──────── Data shown
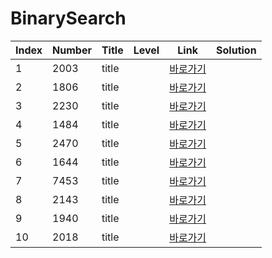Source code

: # BinarySearch

| Index | Number | Title | Level | Link                                             | Solution |
| ----- | ------ | ----- | ----- | ------------------------------------------------ | -------- |
| 1     | 2003   | title |       | [바로가기](https://www.acmicpc.net/problem/2003) |          |
| 2     | 1806   | title |       | [바로가기](https://www.acmicpc.net/problem/1806) |          |
| 3     | 2230   | title |       | [바로가기](https://www.acmicpc.net/problem/2230) |          |
| 4     | 1484   | title |       | [바로가기](https://www.acmicpc.net/problem/1484) |          |
| 5     | 2470   | title |       | [바로가기](https://www.acmicpc.net/problem/2470) |          |
| 6     | 1644   | title |       | [바로가기](https://www.acmicpc.net/problem/1644) |          |
| 7     | 7453   | title |       | [바로가기](https://www.acmicpc.net/problem/7453) |          |
| 8     | 2143   | title |       | [바로가기](https://www.acmicpc.net/problem/2143) |          |
| 9     | 1940   | title |       | [바로가기](https://www.acmicpc.net/problem/1940) |          |
| 10    | 2018   | title |       | [바로가기](https://www.acmicpc.net/problem/2018) |          |
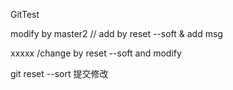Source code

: GitTest




modify by master2 // add by reset --soft  & add msg




xxxxx /change by reset --soft and modify



git reset --sort 提交修改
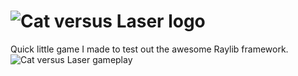 
# ![Cat versus Laser logo](http://url/to/img.png)

Quick little game I made to test out the awesome Raylib framework.
![Cat versus Laser gameplay](http://url/to/img.png)

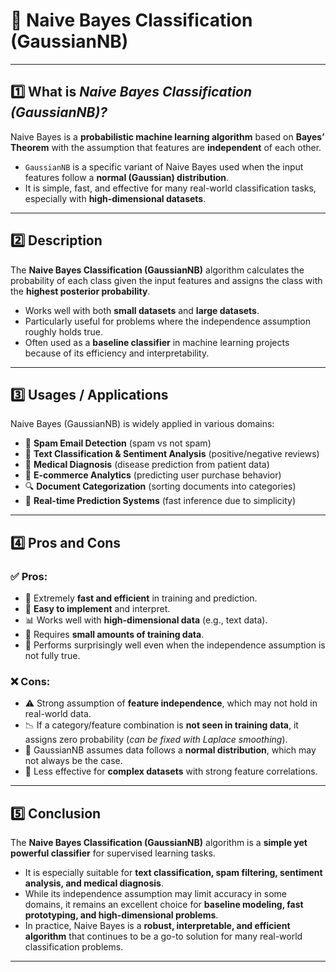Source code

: # 📘 Naive Bayes Classification (GaussianNB)

---

## 1️⃣ What is *Naive Bayes Classification (GaussianNB)?*
Naive Bayes is a **probabilistic machine learning algorithm** based on **Bayes’ Theorem** with the assumption that features are **independent** of each other.  
- `GaussianNB` is a specific variant of Naive Bayes used when the input features follow a **normal (Gaussian) distribution**.  
- It is simple, fast, and effective for many real-world classification tasks, especially with **high-dimensional datasets**.

---

## 2️⃣ Description
The **Naive Bayes Classification (GaussianNB)** algorithm calculates the probability of each class given the input features and assigns the class with the **highest posterior probability**.  

- Works well with both **small datasets** and **large datasets**.  
- Particularly useful for problems where the independence assumption roughly holds true.  
- Often used as a **baseline classifier** in machine learning projects because of its efficiency and interpretability.

---

## 3️⃣ Usages / Applications
Naive Bayes (GaussianNB) is widely applied in various domains:  

- 📧 **Spam Email Detection** (spam vs not spam)  
- 📰 **Text Classification & Sentiment Analysis** (positive/negative reviews)  
- 🧬 **Medical Diagnosis** (disease prediction from patient data)  
- 🛒 **E-commerce Analytics** (predicting user purchase behavior)  
- 🔍 **Document Categorization** (sorting documents into categories)  
- 🎯 **Real-time Prediction Systems** (fast inference due to simplicity)  

---

## 4️⃣ Pros and Cons

### ✅ Pros:
- 🚀 Extremely **fast and efficient** in training and prediction.  
- 🧾 **Easy to implement** and interpret.  
- 📊 Works well with **high-dimensional data** (e.g., text data).  
- 🧠 Requires **small amounts of training data**.  
- 🔎 Performs surprisingly well even when the independence assumption is not fully true.  

### ❌ Cons:
- ⚠️ Strong assumption of **feature independence**, which may not hold in real-world data.  
- 📉 If a category/feature combination is **not seen in training data**, it assigns zero probability (*can be fixed with Laplace smoothing*).  
- 🎲 GaussianNB assumes data follows a **normal distribution**, which may not always be the case.  
- 🧪 Less effective for **complex datasets** with strong feature correlations.  

---

## 5️⃣ Conclusion
The **Naive Bayes Classification (GaussianNB)** algorithm is a **simple yet powerful classifier** for supervised learning tasks.  
- It is especially suitable for **text classification, spam filtering, sentiment analysis, and medical diagnosis**.  
- While its independence assumption may limit accuracy in some domains, it remains an excellent choice for **baseline modeling, fast prototyping, and high-dimensional problems**.  
- In practice, Naive Bayes is a **robust, interpretable, and efficient algorithm** that continues to be a go-to solution for many real-world classification problems.  

---

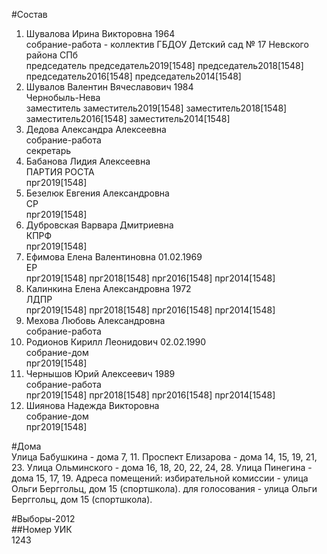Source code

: #Состав  
1. Шувалова Ирина Викторовна 1964  
    собрание-работа - коллектив ГБДОУ Детский сад № 17 Невского района СПб  
    председатель председатель2019[1548] председатель2018[1548] председатель2016[1548] председатель2014[1548]  
2. Шувалов Валентин Вячеславович 1984  
    Чернобыль-Нева  
    заместитель заместитель2019[1548] заместитель2018[1548] заместитель2016[1548] заместитель2014[1548]  
3. Дедова Александра Алексеевна  
    собрание-работа  
    секретарь  
4. Бабанова Лидия Алексеевна  
    ПАРТИЯ РОСТА  
    прг2019[1548]  
5. Безелюк Евгения Александровна  
    СР  
    прг2019[1548]  
6. Дубровская Варвара Дмитриевна  
    КПРФ  
    прг2019[1548]  
7. Ефимова Елена Валентиновна 01.02.1969  
    ЕР  
    прг2019[1548] прг2018[1548] прг2016[1548] прг2014[1548]  
8. Калинкина Елена Александровна 1972  
    ЛДПР  
    прг2019[1548] прг2018[1548] прг2016[1548] прг2014[1548]  
9. Мехова Любовь Александровна  
    собрание-работа  
10. Родионов Кирилл Леонидович 02.02.1990  
    собрание-дом  
    прг2019[1548]  
11. Чернышов Юрий Алексеевич 1989  
    собрание-работа  
    прг2019[1548] прг2018[1548] прг2016[1548] прг2014[1548]  
12. Шиянова Надежда Викторовна  
    собрание-дом  
    прг2019[1548]  
  
#Дома  
Улица Бабушкина - дома 7, 11. Проспект Елизарова - дома 14, 15, 19, 21, 23. Улица Ольминского - дома 16, 18, 20, 22, 24, 28. Улица Пинегина - дома 15, 17, 19. Адреса помещений: избирательной комиссии - улица Ольги Берггольц, дом 15 (спортшкола). для голосования - улица Ольги Берггольц, дом 15 (спортшкола).  
  
#Выборы-2012  
##Номер УИК  
1243  
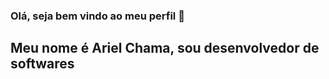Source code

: ### Olá, seja bem vindo ao meu perfil 👋
## Meu nome é Ariel Chama, sou desenvolvedor de softwares

<!--
**ArielChama/ArielChama** is a ✨ _special_ ✨ repository because its `README.md` (this file) appears on your GitHub profile.

Sou estudante de **tecnologia da informação (T.I)**, e apaixonado pela área.
Estou constantemente procurando formas de aumentar o meu conhecimento, aperfeiçoando minhas tecnicas e habilidades.
Atualmente sou desenvolvedor web (fullstack)
Tenho conhecimentos sobre dois frameworks web populares, são eles: **Laravel 7** e **Boostrap 4**

Trabalho tambem com java (JavaFX e Swing)
Sou membro da @Community-Dev-Angola
COO da @CPresolver

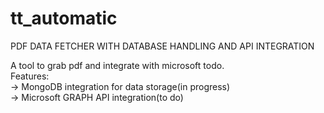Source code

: # tt_automatic

PDF DATA FETCHER WITH DATABASE HANDLING AND API INTEGRATION  
  
A tool to grab pdf and integrate with microsoft todo.  
Features:  
-> MongoDB integration for data storage(in progress)      
-> Microsoft GRAPH API integration(to do)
────────────────
Please output the data above exactly as given, omitting every picture.

* **Solution to this problem**:
Source code

: # BinarySearch

| Index | Number | Title | Level | Link                                             | Solution |
| ----- | ------ | ----- | ----- | ------------------------------------------------ | -------- |
| 1     | 2003   | title |       | [바로가기](https://www.acmicpc.net/problem/2003) |          |
| 2     | 1806   | title |       | [바로가기](https://www.acmicpc.net/problem/1806) |          |
| 3     | 2230   | title |       | [바로가기](https://www.acmicpc.net/problem/2230) |          |
| 4     | 1484   | title |       | [바로가기](https://www.acmicpc.net/problem/1484) |          |
| 5     | 2470   | title |       | [바로가기](https://www.acmicpc.net/problem/2470) |          |
| 6     | 1644   | title |       | [바로가기](https://www.acmicpc.net/problem/1644) |          |
| 7     | 7453   | title |       | [바로가기](https://www.acmicpc.net/problem/7453) |          |
| 8     | 2143   | title |       | [바로가기](https://www.acmicpc.net/problem/2143) |          |
| 9     | 1940   | title |       | [바로가기](https://www.acmicpc.net/problem/1940) |          |
| 10    | 2018   | title |       | [바로가기](https://www.acmicpc.net/problem/2018) |          |
Source code

: GitTest




modify by master2 // add by reset --soft  & add msg




xxxxx /change by reset --soft and modify



git reset --sort 提交修改
# ![Cat versus Laser logo](http://url/to/img.png)

Quick little game I made to test out the awesome Raylib framework.
![Cat versus Laser gameplay](http://url/to/img.png)

Source code

: # 📘 Naive Bayes Classification (GaussianNB)

---

## 1️⃣ What is *Naive Bayes Classification (GaussianNB)?*
Naive Bayes is a **probabilistic machine learning algorithm** based on **Bayes’ Theorem** with the assumption that features are **independent** of each other.  
- `GaussianNB` is a specific variant of Naive Bayes used when the input features follow a **normal (Gaussian) distribution**.  
- It is simple, fast, and effective for many real-world classification tasks, especially with **high-dimensional datasets**.

---

## 2️⃣ Description
The **Naive Bayes Classification (GaussianNB)** algorithm calculates the probability of each class given the input features and assigns the class with the **highest posterior probability**.  

- Works well with both **small datasets** and **large datasets**.  
- Particularly useful for problems where the independence assumption roughly holds true.  
- Often used as a **baseline classifier** in machine learning projects because of its efficiency and interpretability.

---

## 3️⃣ Usages / Applications
Naive Bayes (GaussianNB) is widely applied in various domains:  

- 📧 **Spam Email Detection** (spam vs not spam)  
- 📰 **Text Classification & Sentiment Analysis** (positive/negative reviews)  
- 🧬 **Medical Diagnosis** (disease prediction from patient data)  
- 🛒 **E-commerce Analytics** (predicting user purchase behavior)  
- 🔍 **Document Categorization** (sorting documents into categories)  
- 🎯 **Real-time Prediction Systems** (fast inference due to simplicity)  

---

## 4️⃣ Pros and Cons

### ✅ Pros:
- 🚀 Extremely **fast and efficient** in training and prediction.  
- 🧾 **Easy to implement** and interpret.  
- 📊 Works well with **high-dimensional data** (e.g., text data).  
- 🧠 Requires **small amounts of training data**.  
- 🔎 Performs surprisingly well even when the independence assumption is not fully true.  

### ❌ Cons:
- ⚠️ Strong assumption of **feature independence**, which may not hold in real-world data.  
- 📉 If a category/feature combination is **not seen in training data**, it assigns zero probability (*can be fixed with Laplace smoothing*).  
- 🎲 GaussianNB assumes data follows a **normal distribution**, which may not always be the case.  
- 🧪 Less effective for **complex datasets** with strong feature correlations.  

---

## 5️⃣ Conclusion
The **Naive Bayes Classification (GaussianNB)** algorithm is a **simple yet powerful classifier** for supervised learning tasks.  
- It is especially suitable for **text classification, spam filtering, sentiment analysis, and medical diagnosis**.  
- While its independence assumption may limit accuracy in some domains, it remains an excellent choice for **baseline modeling, fast prototyping, and high-dimensional problems**.  
- In practice, Naive Bayes is a **robust, interpretable, and efficient algorithm** that continues to be a go-to solution for many real-world classification problems.  

---

Source code

: #Состав  
1. Шувалова Ирина Викторовна 1964  
    собрание-работа - коллектив ГБДОУ Детский сад № 17 Невского района СПб  
    председатель председатель2019[1548] председатель2018[1548] председатель2016[1548] председатель2014[1548]  
2. Шувалов Валентин Вячеславович 1984  
    Чернобыль-Нева  
    заместитель заместитель2019[1548] заместитель2018[1548] заместитель2016[1548] заместитель2014[1548]  
3. Дедова Александра Алексеевна  
    собрание-работа  
    секретарь  
4. Бабанова Лидия Алексеевна  
    ПАРТИЯ РОСТА  
    прг2019[1548]  
5. Безелюк Евгения Александровна  
    СР  
    прг2019[1548]  
6. Дубровская Варвара Дмитриевна  
    КПРФ  
    прг2019[1548]  
7. Ефимова Елена Валентиновна 01.02.1969  
    ЕР  
    прг2019[1548] прг2018[1548] прг2016[1548] прг2014[1548]  
8. Калинкина Елена Александровна 1972  
    ЛДПР  
    прг2019[1548] прг2018[1548] прг2016[1548] прг2014[1548]  
9. Мехова Любовь Александровна  
    собрание-работа  
10. Родионов Кирилл Леонидович 02.02.1990  
    собрание-дом  
    прг2019[1548]  
11. Чернышов Юрий Алексеевич 1989  
    собрание-работа  
    прг2019[1548] прг2018[1548] прг2016[1548] прг2014[1548]  
12. Шиянова Надежда Викторовна  
    собрание-дом  
    прг2019[1548]  
  
#Дома  
Улица Бабушкина - дома 7, 11. Проспект Елизарова - дома 14, 15, 19, 21, 23. Улица Ольминского - дома 16, 18, 20, 22, 24, 28. Улица Пинегина - дома 15, 17, 19. Адреса помещений: избирательной комиссии - улица Ольги Берггольц, дом 15 (спортшкола). для голосования - улица Ольги Берггольц, дом 15 (спортшкола).  
  
#Выборы-2012  
##Номер УИК  
1243  
Source code

: ### Olá, seja bem vindo ao meu perfil 👋
## Meu nome é Ariel Chama, sou desenvolvedor de softwares

<!--
**ArielChama/ArielChama** is a ✨ _special_ ✨ repository because its `README.md` (this file) appears on your GitHub profile.

Sou estudante de **tecnologia da informação (T.I)**, e apaixonado pela área.
Estou constantemente procurando formas de aumentar o meu conhecimento, aperfeiçoando minhas tecnicas e habilidades.
Atualmente sou desenvolvedor web (fullstack)
Tenho conhecimentos sobre dois frameworks web populares, são eles: **Laravel 7** e **Boostrap 4**

Trabalho tambem com java (JavaFX e Swing)
Sou membro da @Community-Dev-Angola
COO da @CPresolver

Source code

: # tt_automatic

PDF DATA FETCHER WITH DATABASE HANDLING AND API INTEGRATION  
  
A tool to grab pdf and integrate with microsoft todo.  
Features:  
-> MongoDB integration for data storage(in progress)      
-> Microsoft GRAPH API integration(to do)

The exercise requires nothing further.